Material provided »
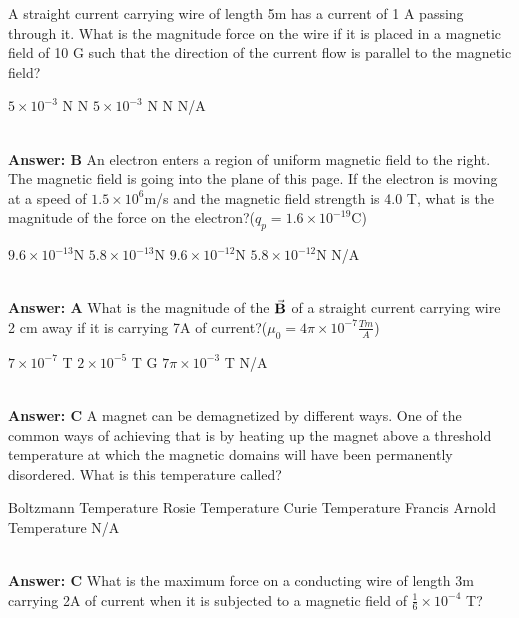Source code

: \documentclass[12pt,addpoints]{exam}
\begin{document}
{{{\begin{questions}
					\question A straight current carrying wire of length 5m has a current of 1 A passing through it. What is the magnitude force on the wire if it is placed in a magnetic field of 10 G such that the direction of the current flow is parallel to the magnetic field?\\ \begin{oneparchoices}
						\choice $5\times10^{-3}$ N
						\choice 0 N
						\choice $5\times10^{-3}$ N
						\choice 1 N
						\choice N/A
					\end{oneparchoices}\\ \textbf{Answer: B}
					\question An electron enters a region of uniform magnetic field to the right. The magnetic field is going into the plane of this page. If the electron is moving at a speed of $1.5\times10^6$m/s and the magnetic field strength is 4.0 T, what is the magnitude of the force on the electron?($q_p=1.6\times10^{-19}$C)\\ \begin{oneparchoices}
						\choice $9.6\times10^{-13}$N
						\choice $5.8\times10^{-13}$N
						\choice $9.6\times10^{-12}$N
						\choice $5.8\times10^{-12}$N
						\choice N/A
					\end{oneparchoices}\\ \textbf{Answer: A}
					\question What is the magnitude of the $\vec{\bf B}$ of a straight current carrying wire 2 cm away if it is carrying 7A of current?($\mu_0=4\pi\times10^{-7}\frac{Tm}{A}$)\\ \begin{oneparchoices}
						\choice $7\times10^{-7}$ T
						\choice $2\times10^{-5}$ T
						.7 G
						\choice $7\pi\times10^{-3}$ T
						\choice N/A
					\end{oneparchoices}\\ \textbf{Answer: C}
					\question A magnet can be demagnetized by different ways. One of the common ways of achieving that is by heating up the magnet above a threshold temperature at which the magnetic domains will have been permanently disordered. What is this temperature called? \\ 
					\begin{oneparchoices}
						\choice Boltzmann Temperature
						\choice Rosie Temperature
						\choice Curie Temperature
						\choice Francis Arnold Temperature
						\choice N/A
					\end{oneparchoices}\\ \textbf{Answer: C}
					\question What is the maximum force on a conducting wire of length 3m carrying 2A of current when it is subjected to a magnetic field of $\frac{1}{6}\times10^{-4}$ T?\\ \begin{oneparchoices}

\end{oneparchoices}
\end{questions}}}}
\end{document}
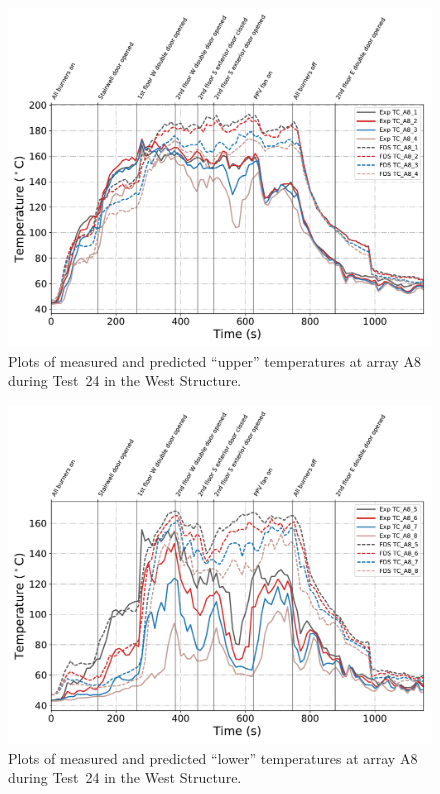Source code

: \begin{figure}[!h]
	\centering
	\includegraphics[width=\columnwidth]{Figures/Plots/Validation/Temperature/Test_24_TC_A8_upper}
	\caption{Plots of measured and predicted ``upper'' temperatures at array A8 during Test~24 in the West Structure.}
	\label{fig:TCA8_upper_data_Test24}
\end{figure}
\begin{figure}[!h]
	\centering
	\includegraphics[width=\columnwidth]{Figures/Plots/Validation/Temperature/Test_24_TC_A8_lower}
	\caption{Plots of measured and predicted ``lower'' temperatures at array A8 during Test~24 in the West Structure.}
	\label{fig:TCA8_lower_data_Test24}
\end{figure}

Required action »
Which of the lines in the data hold the string "caption"? Report each of them by copying it.

Solution to this problem »
	\caption{Plots of measured and predicted ``upper'' temperatures at array A8 during Test~24 in the West Structure.}
	\caption{Plots of measured and predicted ``lower'' temperatures at array A8 during Test~24 in the West Structure.}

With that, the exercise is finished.